Installée depuis deux ans au Haras d’Engerville avec son compagnon Brendan Pennarun, Ilaria Sutera prône le retour à la nature du cheval de sport et plus particulièrement ceux destinés au plus haut-niveau. J’ai essayé d’en savoir plus sur ce système inédit dans le monde du saut d’obstacles. Retrouvez notre discussion en vidéo sur Instagram IGTV ou retranscrite ci-dessous !

INTERVIEW
Quel a été ton parcours avant ton arrivée au Haras d’Engerville en Normandie ?

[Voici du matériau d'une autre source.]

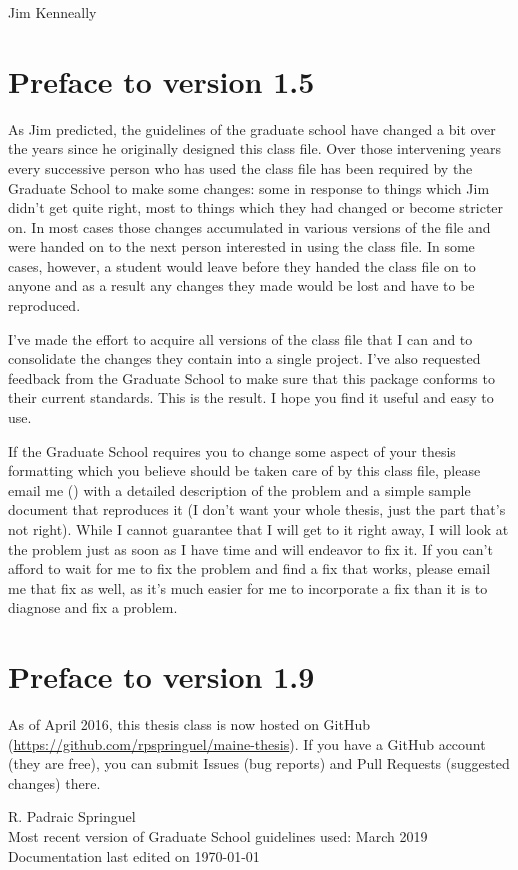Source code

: \begin{preface}
 \begin{flushright}
 Jim Kenneally
 \end{flushright}
 
\section{Preface to version 1.5}
As Jim predicted, the guidelines of the graduate school have changed a bit over the years since he originally designed this class file.  Over those intervening years every successive person who has used the class file has been required by the Graduate School to make some changes: some in response to things which Jim didn't get quite right, most to things which they had changed or become stricter on.  In most cases those changes accumulated in various versions of the file and were handed on to the next person interested in using the class file.  In some cases, however, a student would leave before they handed the class file on to anyone and as a result any changes they made would be lost and have to be reproduced.

I've made the effort to acquire all versions of the class file that I can and to consolidate the changes they contain into a single project.  I've also requested feedback from the Graduate School to make sure that this package conforms to their current standards.  This is the result.  I hope you find it useful and easy to use.

If the Graduate School requires you to change some aspect of your thesis formatting which you believe should be taken care of by this class file, please email me (\email) with a detailed description of the problem and a simple sample document that reproduces it (I don't want your whole thesis, just the part that's not right).  While I cannot guarantee that I will get to it right away, I will look at the problem just as soon as I have time and will endeavor to fix it.  If you can't afford to wait for me to fix the problem and find a fix that works, please email me that fix as well, as it's much easier for me to incorporate a fix than it is to diagnose and fix a problem.

\section{Preface to version 1.9}
As of April 2016, this thesis class is now hosted on GitHub (\url{https://github.com/rpspringuel/maine-thesis}).  If you have a GitHub account (they are free), you can submit Issues (bug reports) and Pull Requests (suggested changes) there.

\begin{flushright}
R. Padraic Springuel\\
Most recent version of Graduate School guidelines used: March 2019\\
Documentation last edited on \today
\end{flushright}

\end{preface}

Je suis originaire de Monaco. Mes chevaux étaient à Milan donc on a fait des allers-retours avec ma mère pendant six ans pour que je puisse monter à poney et faire les épreuves Juniors. Jusqu’au jour où j’ai décidé que je voulais en faire mon métier. On a donc déménagé en France pour que je puisse faire mes études et monter à cheval en même temps. Je me suis retrouvée à Paris pour l’université et un jour, on s’est dit qu’il serait bien d’avoir un endroit à nous où mettre nos chevaux. On a trouvé ce haras sur lequel on a eu un vrai coup de cœur. On est installés en Normandie depuis deux ans et c’est formidable !

Depuis que tu es en Normandie, tu as revu tout ton système au niveau de la gestion des chevaux mais aussi au niveau des concours. Peux-tu nous en parler et nous dire quel a été ton cheminement ?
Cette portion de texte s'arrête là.